(Saved entries)

#####

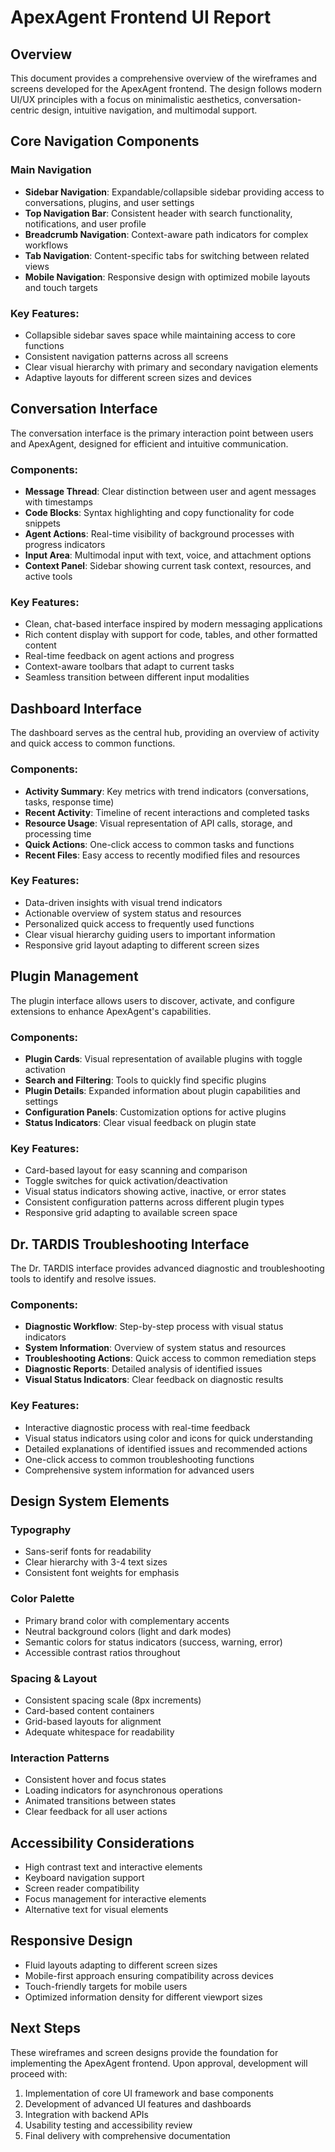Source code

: # ApexAgent Frontend UI Report

## Overview
This document provides a comprehensive overview of the wireframes and screens developed for the ApexAgent frontend. The design follows modern UI/UX principles with a focus on minimalistic aesthetics, conversation-centric design, intuitive navigation, and multimodal support.

## Core Navigation Components

### Main Navigation
- **Sidebar Navigation**: Expandable/collapsible sidebar providing access to conversations, plugins, and user settings
- **Top Navigation Bar**: Consistent header with search functionality, notifications, and user profile
- **Breadcrumb Navigation**: Context-aware path indicators for complex workflows
- **Tab Navigation**: Content-specific tabs for switching between related views
- **Mobile Navigation**: Responsive design with optimized mobile layouts and touch targets

### Key Features:
- Collapsible sidebar saves space while maintaining access to core functions
- Consistent navigation patterns across all screens
- Clear visual hierarchy with primary and secondary navigation elements
- Adaptive layouts for different screen sizes and devices

## Conversation Interface

The conversation interface is the primary interaction point between users and ApexAgent, designed for efficient and intuitive communication.

### Components:
- **Message Thread**: Clear distinction between user and agent messages with timestamps
- **Code Blocks**: Syntax highlighting and copy functionality for code snippets
- **Agent Actions**: Real-time visibility of background processes with progress indicators
- **Input Area**: Multimodal input with text, voice, and attachment options
- **Context Panel**: Sidebar showing current task context, resources, and active tools

### Key Features:
- Clean, chat-based interface inspired by modern messaging applications
- Rich content display with support for code, tables, and other formatted content
- Real-time feedback on agent actions and progress
- Context-aware toolbars that adapt to current tasks
- Seamless transition between different input modalities

## Dashboard Interface

The dashboard serves as the central hub, providing an overview of activity and quick access to common functions.

### Components:
- **Activity Summary**: Key metrics with trend indicators (conversations, tasks, response time)
- **Recent Activity**: Timeline of recent interactions and completed tasks
- **Resource Usage**: Visual representation of API calls, storage, and processing time
- **Quick Actions**: One-click access to common tasks and functions
- **Recent Files**: Easy access to recently modified files and resources

### Key Features:
- Data-driven insights with visual trend indicators
- Actionable overview of system status and resources
- Personalized quick access to frequently used functions
- Clear visual hierarchy guiding users to important information
- Responsive grid layout adapting to different screen sizes

## Plugin Management

The plugin interface allows users to discover, activate, and configure extensions to enhance ApexAgent's capabilities.

### Components:
- **Plugin Cards**: Visual representation of available plugins with toggle activation
- **Search and Filtering**: Tools to quickly find specific plugins
- **Plugin Details**: Expanded information about plugin capabilities and settings
- **Configuration Panels**: Customization options for active plugins
- **Status Indicators**: Clear visual feedback on plugin state

### Key Features:
- Card-based layout for easy scanning and comparison
- Toggle switches for quick activation/deactivation
- Visual status indicators showing active, inactive, or error states
- Consistent configuration patterns across different plugin types
- Responsive grid adapting to available screen space

## Dr. TARDIS Troubleshooting Interface

The Dr. TARDIS interface provides advanced diagnostic and troubleshooting tools to identify and resolve issues.

### Components:
- **Diagnostic Workflow**: Step-by-step process with visual status indicators
- **System Information**: Overview of system status and resources
- **Troubleshooting Actions**: Quick access to common remediation steps
- **Diagnostic Reports**: Detailed analysis of identified issues
- **Visual Status Indicators**: Clear feedback on diagnostic results

### Key Features:
- Interactive diagnostic process with real-time feedback
- Visual status indicators using color and icons for quick understanding
- Detailed explanations of identified issues and recommended actions
- One-click access to common troubleshooting functions
- Comprehensive system information for advanced users

## Design System Elements

### Typography
- Sans-serif fonts for readability
- Clear hierarchy with 3-4 text sizes
- Consistent font weights for emphasis

### Color Palette
- Primary brand color with complementary accents
- Neutral background colors (light and dark modes)
- Semantic colors for status indicators (success, warning, error)
- Accessible contrast ratios throughout

### Spacing & Layout
- Consistent spacing scale (8px increments)
- Card-based content containers
- Grid-based layouts for alignment
- Adequate whitespace for readability

### Interaction Patterns
- Consistent hover and focus states
- Loading indicators for asynchronous operations
- Animated transitions between states
- Clear feedback for all user actions

## Accessibility Considerations
- High contrast text and interactive elements
- Keyboard navigation support
- Screen reader compatibility
- Focus management for interactive elements
- Alternative text for visual elements

## Responsive Design
- Fluid layouts adapting to different screen sizes
- Mobile-first approach ensuring compatibility across devices
- Touch-friendly targets for mobile users
- Optimized information density for different viewport sizes

## Next Steps
These wireframes and screen designs provide the foundation for implementing the ApexAgent frontend. Upon approval, development will proceed with:

1. Implementation of core UI framework and base components
2. Development of advanced UI features and dashboards
3. Integration with backend APIs
4. Usability testing and accessibility review
5. Final delivery with comprehensive documentation

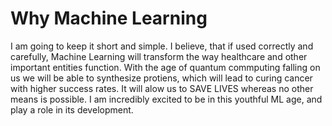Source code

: # Why Machine Learning

I am going to keep it short and simple.
I believe, that if used correctly and carefully, Machine Learning will transform the way healthcare and other important entities function. With the age of quantum commputing falling on us we will be able to synthesize protiens, which will lead to curing cancer with higher success rates. It will alow us to SAVE LIVES whereas no other means is possible. I am incredibly excited to be in this youthful ML age, and play a role in its development. 
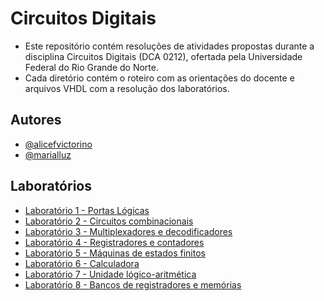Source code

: # Circuitos Digitais
- Este repositório contém resoluções de atividades propostas durante a disciplina Circuitos Digitais (DCA 0212), ofertada pela Universidade Federal do Rio Grande do Norte. 
- Cada diretório contém o roteiro com as orientações do docente e arquivos VHDL com a resolução dos laboratórios.

## Autores

- [@alicefvictorino](https://github.com/alicefvictorino)
- [@marialluz](https://github.com/marialluz)


## Laboratórios

- [Laboratório 1 - Portas Lógicas]([https://github.com/alicefvictorino](https://github.com/alicefvictorino/circuitos-digitais/tree/main/Portas%20L%C3%B3gicas))
- [Laboratório 2 - Circuitos combinacionais]([https://github.com/alicefvictorino](https://github.com/alicefvictorino/circuitos-digitais/tree/main/Circuitos%20Combinacionais))
- [Laboratório 3 - Multiplexadores e decodificadores]([https://github.com/alicefvictorino](https://github.com/alicefvictorino/circuitos-digitais/tree/main/Multiplexadores%20e%20Decodificadores))
- [Laboratório 4 - Registradores e contadores]([https://github.com/alicefvictorino](https://github.com/alicefvictorino/circuitos-digitais/tree/main/Registradores%20e%20Contadores))
- [Laboratório 5 - Máquinas de estados finitos](https://github.com/alicefvictorino)
- [Laboratório 6 - Calculadora](https://github.com/alicefvictorino)
- [Laboratório 7 - Unidade lógico-aritmética](https://github.com/alicefvictorino)
- [Laboratório 8 - Bancos de registradores e memórias](https://github.com/alicefvictorino)
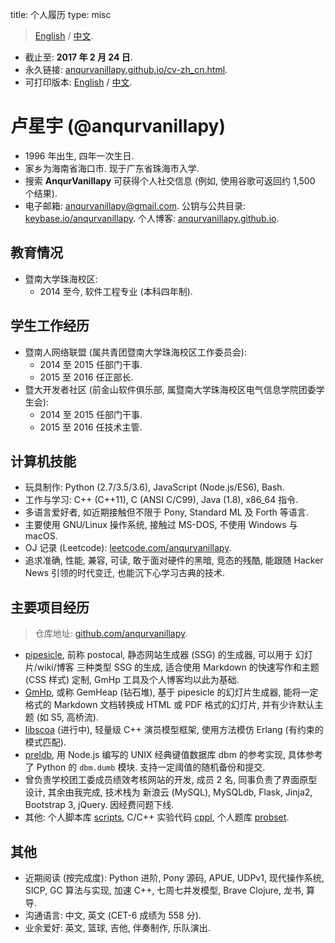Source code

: title:  个人履历
type:   misc

> [English](cv.html) / [中文](cv-zh_cn.html).

- 截止至: **2017 年 2 月 24 日**.
- 永久链接: [anqurvanillapy.github.io/cv-zh_cn.html](https://anqurvanillapy.github.io/cv-zh_cn.html).
- 可打印版本: [English](static/cv.html) / [中文](static/cv-zh_cn.html).

# 卢星宇 (@anqurvanillapy)

- 1996 年出生, 四年一次生日.
- 家乡为海南省海口市. 现于广东省珠海市入学.
- 搜索 **AnqurVanillapy** 可获得个人社交信息 (例如, 使用谷歌可返回约 1,500 个结果).
- 电子邮箱: [anqurvanillapy@gmail.com](mailto:anqurvanillapy@gmail.com).
公钥与公共目录: [keybase.io/anqurvanillapy](https://keybase.io/anqurvanillapy).
个人博客: [anqurvanillapy.github.io](https://anqurvanillapy.github.io/).

## 教育情况

- 暨南大学珠海校区:
    + 2014 至今, 软件工程专业 (本科四年制).

## 学生工作经历

- 暨南人网络联盟 (属共青团暨南大学珠海校区工作委员会):
    + 2014 至 2015 任部门干事.
    + 2015 至 2016 任正部长.
- 暨大开发者社区 (前金山软件俱乐部, 属暨南大学珠海校区电气信息学院团委学生会):
    + 2014 至 2015 任部门干事.
    + 2015 至 2016 任技术主管.

## 计算机技能

- 玩具制作: Python (2.7/3.5/3.6), JavaScript (Node.js/ES6), Bash.
- 工作与学习: C++ (C++11), C (ANSI C/C99), Java (1.8), x86_64 指令.
- 多语言爱好者, 如近期接触但不限于 Pony, Standard ML 及 Forth 等语言.
- 主要使用 GNU/Linux 操作系统, 接触过 MS-DOS, 不使用 Windows 与 macOS.
- OJ 记录 (Leetcode): [leetcode.com/anqurvanillapy](https://leetcode.com/anqurvanillapy/).
- 追求准确, 性能, 兼容, 可读, 敢于面对硬件的黑暗, 竞态的残酷, 能跟随 Hacker News
引领的时代变迁, 也能沉下心学习古典的技术.

## 主要项目经历

> 仓库地址: [github.com/anqurvanillapy](https://github.com/anqurvanillapy?tab=repositories).

- [pipesicle](https://github.com/anqurvanillapy/pipesicle), 前称 postocal,
静态网站生成器 (SSG) 的生成器, 可以用于 幻灯片/wiki/博客 三种类型 SSG 的生成, 适合使用
Markdown 的快速写作和主题 (CSS 样式) 定制, GmHp 工具及个人博客均以此为基础.
- [GmHp](https://github.com/anqurvanillapy/gmhp), 或称 GemHeap (钻石堆), 基于
pipesicle 的幻灯片生成器, 能将一定格式的 Markdown 文档转换成 HTML 或 PDF 格式的幻灯片,
并有少许默认主题 (如 S5, 高桥流).
- [libscoa](https://github.com/anqurvanillapy/libscoa) (进行中), 轻量级 C++
演员模型框架, 使用方法模仿 Erlang (有约束的模式匹配).
- [preldb](https://github.com/anqurvanillapy/preldb), 用 Node.js 编写的 UNIX
经典键值数据库 dbm 的参考实现, 具体参考了 Python 的 `dbm.dumb` 模块.
支持一定阈值的随机备份和提交.
- 曾负责学校团工委成员绩效考核网站的开发, 成员 2 名, 同事负责了界面原型设计, 其余由我完成,
技术栈为 新浪云 (MySQL), MySQLdb, Flask, Jinja2, Bootstrap 3, jQuery. 因经费问题下线.
- 其他: 个人脚本库 [scripts](https://github.com/anqurvanillapy/scripts),
C/C++ 实验代码 [cppl](https://github.com/anqurvanillapy/cppl),
个人题库 [probset](https://github.com/anqurvanillapy/probset).

## 其他

- 近期阅读 (按完成度): Python 进阶, Pony 源码, APUE, UDPv1, 现代操作系统, SICP, GC
算法与实现, 加速 C++, 七周七并发模型, Brave Clojure, 龙书, 算导.
- 沟通语言: 中文, 英文 (CET-6 成绩为 558 分).
- 业余爱好: 英文, 篮球, 吉他, 伴奏制作, 乐队演出.
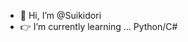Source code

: - 👋 Hi, I’m @Suikidori 
- 👉 I’m currently learning ... Python/C#

<!---
Suikidori/Suikidori is a ✨ special ✨ repository because its `README.md` (this file) appears on your GitHub profile.
You can click the Preview link to take a look at your changes.
--->
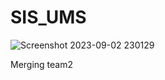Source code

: # SIS_UMS


![Screenshot 2023-09-02 230129](https://github.com/AliHamed195/SIS_UMS/assets/110059893/9b98fbd0-f544-4a7d-bca9-41f4352b0781)

Merging team2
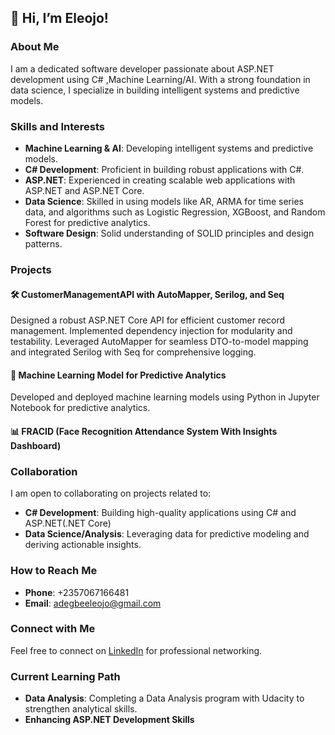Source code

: ## 👋 Hi, I’m Eleojo!

### About Me

I am a dedicated software developer passionate about ASP.NET development using C# ,Machine Learning/AI. With a strong foundation in data science, I specialize in building intelligent systems and predictive models.

### Skills and Interests

- **Machine Learning & AI**: Developing intelligent systems and predictive models.
- **C# Development**: Proficient in building robust applications with C#.
- **ASP.NET**: Experienced in creating scalable web applications with ASP.NET and ASP.NET Core.
- **Data Science**: Skilled in using models like AR, ARMA for time series data, and algorithms such as Logistic Regression, XGBoost, and Random Forest for predictive analytics.
- **Software Design**: Solid understanding of SOLID principles and design patterns.

### Projects

#### 🛠️ CustomerManagementAPI with AutoMapper, Serilog, and Seq

Designed a robust ASP.NET Core API for efficient customer record management. Implemented dependency injection for modularity and testability. Leveraged AutoMapper for seamless DTO-to-model mapping and integrated Serilog with Seq for comprehensive logging.

#### 🤖 Machine Learning Model for Predictive Analytics

Developed and deployed machine learning models using Python in Jupyter Notebook for predictive analytics.

#### 📊 FRACID (Face Recognition Attendance System With Insights Dashboard)

### Collaboration

I am open to collaborating on projects related to:

- **C# Development**: Building high-quality applications using C# and ASP.NET(.NET Core)
- **Data Science/Analysis**: Leveraging data for predictive modeling and deriving actionable insights.


### How to Reach Me

- **Phone**: +2357067166481
- **Email**: adegbeeleojo@gmail.com

### Connect with Me

Feel free to connect on [LinkedIn](https://www.linkedin.com/in/eleojoadegbe) for professional networking.

### Current Learning Path

- **Data Analysis**: Completing a Data Analysis program with Udacity to strengthen analytical skills.
- **Enhancing ASP.NET Development Skills**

#####

Task prompt:
Could you set down verbatim the lines from the beginning of the entries above through the line containing "- **Input Area**: Multimodal", both included, leaving out the pictures?

Solution:
Source code

: # ApexAgent Frontend UI Report

## Overview
This document provides a comprehensive overview of the wireframes and screens developed for the ApexAgent frontend. The design follows modern UI/UX principles with a focus on minimalistic aesthetics, conversation-centric design, intuitive navigation, and multimodal support.

## Core Navigation Components

### Main Navigation
- **Sidebar Navigation**: Expandable/collapsible sidebar providing access to conversations, plugins, and user settings
- **Top Navigation Bar**: Consistent header with search functionality, notifications, and user profile
- **Breadcrumb Navigation**: Context-aware path indicators for complex workflows
- **Tab Navigation**: Content-specific tabs for switching between related views
- **Mobile Navigation**: Responsive design with optimized mobile layouts and touch targets

### Key Features:
- Collapsible sidebar saves space while maintaining access to core functions
- Consistent navigation patterns across all screens
- Clear visual hierarchy with primary and secondary navigation elements
- Adaptive layouts for different screen sizes and devices

## Conversation Interface

The conversation interface is the primary interaction point between users and ApexAgent, designed for efficient and intuitive communication.

### Components:
- **Message Thread**: Clear distinction between user and agent messages with timestamps
- **Code Blocks**: Syntax highlighting and copy functionality for code snippets
- **Agent Actions**: Real-time visibility of background processes with progress indicators
- **Input Area**: Multimodal input with text, voice, and attachment options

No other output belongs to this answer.